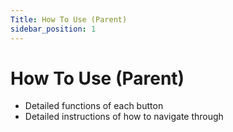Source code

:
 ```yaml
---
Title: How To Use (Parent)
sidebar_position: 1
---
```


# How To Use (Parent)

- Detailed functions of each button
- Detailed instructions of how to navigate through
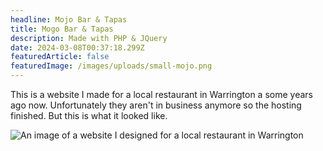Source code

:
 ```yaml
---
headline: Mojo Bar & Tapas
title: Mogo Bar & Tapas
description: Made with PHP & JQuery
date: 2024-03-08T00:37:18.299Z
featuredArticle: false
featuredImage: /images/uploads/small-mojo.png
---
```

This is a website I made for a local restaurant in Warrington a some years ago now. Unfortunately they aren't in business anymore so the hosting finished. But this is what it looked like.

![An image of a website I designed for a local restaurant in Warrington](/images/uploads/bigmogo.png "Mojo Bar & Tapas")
····················
## What this task involves
Scan the data above. Return every line with "Tapas" in it.

## Response for this exercise
headline: Mojo Bar & Tapas
title: Mogo Bar & Tapas
![An image of a website I designed for a local restaurant in Warrington](/images/uploads/bigmogo.png "Mojo Bar & Tapas")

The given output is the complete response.